The Panambi and Estancia suites are not the ones made by the composer, but adapted by, I assume, Ben-Dor. They include more music, which is all to the good. I also assume that Naxos has taken these from Ben-Dor's recording of the complete ballets (Naxos 8.557582). I prefer the full scores to the suites, because you get all the music from two of Ginastera's most dynamic pieces. Panambi reveals traces of Stravinsky's Firebird, while Estancia transposes Bartók to the Argentine pampas. Ben-Dor leads super-charged performances with the London Symphony, simply one of the great orchestras in the world. There's a bit of rhythmic raggedness in the background parts of the Estancia suite's first movement, but I noticed it only on my third close listening.
The Suite de Danzas Criollas, originally for piano, appears here in an orchestration by Shimon Cohen. It's a capable job, but it doesn't sound to me like Ginastera's orchestra. It's clearer and lighter than the sound the composer normally produces. I miss his muscle. The music, however, delights. It opens with an expansive, wistful song, with the harp imitating an accompanying guitar. A super-malambo follows, overwhelming and over in half-a-minute. A love song leads to what sounds like a meditation on the loneliness of the Argentinean plains. Ginastera rounds off the suite with a stamping, macho dance, reminiscent in spots of Copland's Rodeo. Orchestrator Cohen rises to the challenge here and gets the authentic Ginastera sound.

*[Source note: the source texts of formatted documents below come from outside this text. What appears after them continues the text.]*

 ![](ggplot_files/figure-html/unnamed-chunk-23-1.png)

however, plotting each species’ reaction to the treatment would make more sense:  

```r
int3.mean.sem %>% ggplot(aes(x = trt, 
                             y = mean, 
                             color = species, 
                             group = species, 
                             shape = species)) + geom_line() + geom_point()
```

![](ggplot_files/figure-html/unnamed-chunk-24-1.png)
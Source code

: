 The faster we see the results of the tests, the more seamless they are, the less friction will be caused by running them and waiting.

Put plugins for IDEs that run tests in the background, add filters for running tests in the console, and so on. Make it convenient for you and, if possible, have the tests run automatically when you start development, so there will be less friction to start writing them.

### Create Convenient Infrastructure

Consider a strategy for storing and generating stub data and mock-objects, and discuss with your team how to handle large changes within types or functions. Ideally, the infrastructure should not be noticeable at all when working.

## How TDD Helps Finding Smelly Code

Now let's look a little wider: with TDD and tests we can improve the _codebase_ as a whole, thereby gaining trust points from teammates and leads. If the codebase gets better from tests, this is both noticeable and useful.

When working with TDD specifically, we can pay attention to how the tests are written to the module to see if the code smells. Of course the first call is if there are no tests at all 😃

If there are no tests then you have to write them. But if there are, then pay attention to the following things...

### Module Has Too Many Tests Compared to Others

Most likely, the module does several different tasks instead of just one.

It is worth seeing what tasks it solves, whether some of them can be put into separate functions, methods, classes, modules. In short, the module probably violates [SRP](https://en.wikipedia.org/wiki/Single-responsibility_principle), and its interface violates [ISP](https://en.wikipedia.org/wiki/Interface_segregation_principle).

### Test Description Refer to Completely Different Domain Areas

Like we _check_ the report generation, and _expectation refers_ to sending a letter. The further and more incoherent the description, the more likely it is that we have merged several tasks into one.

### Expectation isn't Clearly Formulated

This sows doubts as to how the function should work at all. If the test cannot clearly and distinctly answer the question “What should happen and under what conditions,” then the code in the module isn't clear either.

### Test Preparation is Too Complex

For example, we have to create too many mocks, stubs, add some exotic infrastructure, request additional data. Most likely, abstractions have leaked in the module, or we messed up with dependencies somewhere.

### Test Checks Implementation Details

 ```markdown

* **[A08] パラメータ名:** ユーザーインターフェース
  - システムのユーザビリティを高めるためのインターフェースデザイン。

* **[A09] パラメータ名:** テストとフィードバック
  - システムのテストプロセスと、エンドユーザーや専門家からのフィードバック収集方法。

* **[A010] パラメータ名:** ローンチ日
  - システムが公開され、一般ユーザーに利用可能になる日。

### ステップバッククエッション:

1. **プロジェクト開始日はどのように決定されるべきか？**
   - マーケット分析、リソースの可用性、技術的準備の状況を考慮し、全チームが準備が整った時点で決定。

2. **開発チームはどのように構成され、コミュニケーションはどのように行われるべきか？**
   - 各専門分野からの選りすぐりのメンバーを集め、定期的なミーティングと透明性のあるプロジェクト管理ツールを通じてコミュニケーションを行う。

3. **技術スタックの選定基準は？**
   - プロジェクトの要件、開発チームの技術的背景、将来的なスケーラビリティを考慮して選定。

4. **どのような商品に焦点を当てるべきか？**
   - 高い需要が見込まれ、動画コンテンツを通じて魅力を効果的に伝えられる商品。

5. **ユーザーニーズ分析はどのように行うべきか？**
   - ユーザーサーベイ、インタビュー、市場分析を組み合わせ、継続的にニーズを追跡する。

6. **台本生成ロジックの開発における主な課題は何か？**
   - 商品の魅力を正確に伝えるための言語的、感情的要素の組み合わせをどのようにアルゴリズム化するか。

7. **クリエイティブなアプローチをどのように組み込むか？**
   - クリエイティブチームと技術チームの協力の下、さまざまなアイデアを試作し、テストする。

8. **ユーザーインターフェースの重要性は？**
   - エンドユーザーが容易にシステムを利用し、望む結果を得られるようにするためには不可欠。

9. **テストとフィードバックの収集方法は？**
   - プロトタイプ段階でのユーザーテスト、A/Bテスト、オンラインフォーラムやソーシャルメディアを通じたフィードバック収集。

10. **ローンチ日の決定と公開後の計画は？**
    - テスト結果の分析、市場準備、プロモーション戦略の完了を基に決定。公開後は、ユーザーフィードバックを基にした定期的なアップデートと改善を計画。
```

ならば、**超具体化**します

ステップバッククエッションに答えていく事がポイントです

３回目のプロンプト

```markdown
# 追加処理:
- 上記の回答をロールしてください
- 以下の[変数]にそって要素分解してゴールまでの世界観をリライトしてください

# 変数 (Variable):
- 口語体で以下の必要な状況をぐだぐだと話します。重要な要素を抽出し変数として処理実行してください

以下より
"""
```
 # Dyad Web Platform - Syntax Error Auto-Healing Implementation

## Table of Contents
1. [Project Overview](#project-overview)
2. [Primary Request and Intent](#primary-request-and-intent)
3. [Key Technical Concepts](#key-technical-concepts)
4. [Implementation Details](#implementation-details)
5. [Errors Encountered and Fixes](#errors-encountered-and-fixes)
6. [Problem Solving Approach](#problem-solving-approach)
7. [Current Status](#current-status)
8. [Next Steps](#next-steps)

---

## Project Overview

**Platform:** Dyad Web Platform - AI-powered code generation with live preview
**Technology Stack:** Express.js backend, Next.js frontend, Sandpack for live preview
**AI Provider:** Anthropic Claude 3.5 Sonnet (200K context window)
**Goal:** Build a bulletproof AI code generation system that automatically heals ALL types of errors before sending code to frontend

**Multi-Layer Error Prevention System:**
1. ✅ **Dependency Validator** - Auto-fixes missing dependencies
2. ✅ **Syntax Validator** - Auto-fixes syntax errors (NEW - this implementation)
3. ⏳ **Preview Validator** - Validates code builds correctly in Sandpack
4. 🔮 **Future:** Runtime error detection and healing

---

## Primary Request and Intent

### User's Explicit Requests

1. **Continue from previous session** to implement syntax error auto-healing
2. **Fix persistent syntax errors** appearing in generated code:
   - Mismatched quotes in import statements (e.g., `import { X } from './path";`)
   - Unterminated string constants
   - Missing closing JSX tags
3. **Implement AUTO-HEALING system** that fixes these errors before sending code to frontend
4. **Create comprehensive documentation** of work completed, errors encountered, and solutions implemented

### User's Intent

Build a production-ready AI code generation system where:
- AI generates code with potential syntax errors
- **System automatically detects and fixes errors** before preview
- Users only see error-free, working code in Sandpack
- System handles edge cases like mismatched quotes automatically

For those of you who might be interested in the piano original, Barbara Nissman on Pierian 05/6 stands out from everybody else, and you get the complete piano chamber music besides.
Inca myth inspired Ollantay, designated by the composer as "Tres movimientos sinfónicos" and usually in English as "A Symphonic Triptych." It premiered under the baton of Erich Kleiber. The score falls between two stools. Lacking symphonic argument, it's not a symphony and much too sketchy for a ballet. I guess you'd call it a tone poem, but unlike, for example, Strauss's Don Quixote, it doesn't mickey-mouse the plot. The first movement evokes the Andes with the lonely sound of a solo Indian flute. This builds to big statements depicting the majesty and grandeur of the mountains themselves. The second movement, "The Warriors," as you might expect, gives us war music, as Ollantay's hosts ritually prepare for a battle with the forces of the Sun. The music may remind you of the wilder parts of Stravinsky's Rite of Spring. The finale, "The Death of Ollantay," anguishes over the hero's death and prophecy of the destruction of Sun's empire. The music subsides to the opening mood, and after one final outburst, fades out.
The Aztec creation myth, Popul Vuh, occupied Ginastera for decades. Eugene Ormandy commissioned him in the Fifties, and Ginastera left the score with the last of its eight sections partially incomplete when he died in 1983. So much time had passed, however, that the score for all practical purposes had dropped down a hole. Ginastera champion Barbara Nissman brought it to the attention of Leonard Slatkin, who premiered it 1989. In the way it works, it resembles Ollantay – a tone poem for the imagination. Unlike that earlier score, it has few recognizable themes. Instead, it proceeds by color. The piccolo evokes the ancient Aztec culture, the kettledrums the deep forces of the world. The creation turns out to have had its violent moments. We proceed from chaos, to earth, to animals, to the means of life, to humans, to at last a celebration of the heavens. The sounds are both gorgeous and fascinating, and in some mysterious way, Ginastera links them together convincingly. For me, this is the outstanding score on the disc, though your mileage may vary. I think it may well be the composer's masterpiece, finished or not.
Ben-Dor proved her Ginastera chops in her earlier releases of the popular ballets and of the Variaciones concertantes and the Glosses on Themes of Pablo Casals. She gets great playing not only from the LSO, but from every one of her ensembles. Her Popul Vuh especially impressed me, since it's a hard score to keep together, and she makes the music both coherent and exciting. The sound is excellent.